[Task details] Starting with the line that holds "- **Efficient Input System**", copy out each remaining line of the listing below, up to and including the last one, and include nothing else.

[Working data]
- - -

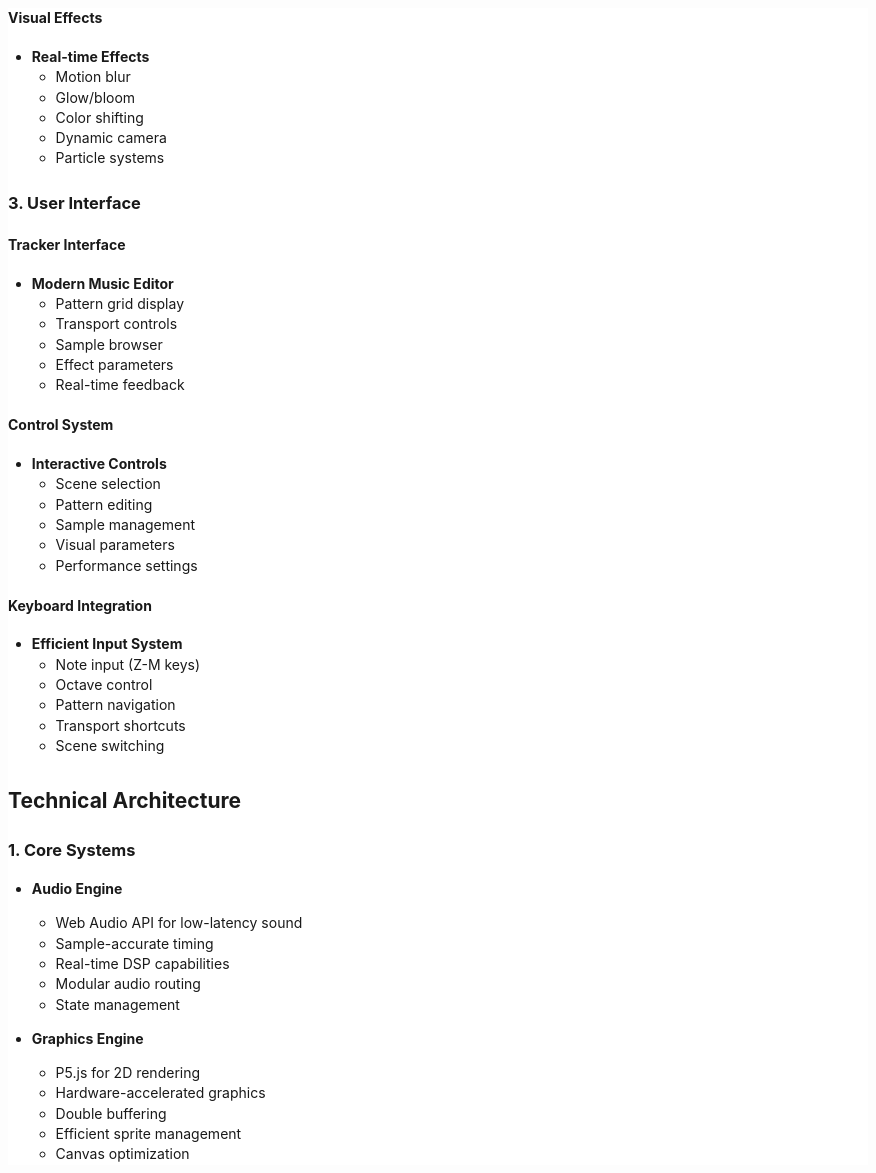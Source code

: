 #### Visual Effects
- **Real-time Effects**
  - Motion blur
  - Glow/bloom
  - Color shifting
  - Dynamic camera
  - Particle systems

### 3. User Interface

#### Tracker Interface
- **Modern Music Editor**
  - Pattern grid display
  - Transport controls
  - Sample browser
  - Effect parameters
  - Real-time feedback

#### Control System
- **Interactive Controls**
  - Scene selection
  - Pattern editing
  - Sample management
  - Visual parameters
  - Performance settings

#### Keyboard Integration
- **Efficient Input System**
  - Note input (Z-M keys)
  - Octave control
  - Pattern navigation
  - Transport shortcuts
  - Scene switching

## Technical Architecture

### 1. Core Systems
- **Audio Engine**
  - Web Audio API for low-latency sound
  - Sample-accurate timing
  - Real-time DSP capabilities
  - Modular audio routing
  - State management

- **Graphics Engine**
  - P5.js for 2D rendering
  - Hardware-accelerated graphics
  - Double buffering
  - Efficient sprite management
  - Canvas optimization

- - -

[Response area]
- **Efficient Input System**
  - Note input (Z-M keys)
  - Octave control
  - Pattern navigation
  - Transport shortcuts
  - Scene switching

## Technical Architecture

### 1. Core Systems
- **Audio Engine**
  - Web Audio API for low-latency sound
  - Sample-accurate timing
  - Real-time DSP capabilities
  - Modular audio routing
  - State management

- **Graphics Engine**
  - P5.js for 2D rendering
  - Hardware-accelerated graphics
  - Double buffering
  - Efficient sprite management
  - Canvas optimization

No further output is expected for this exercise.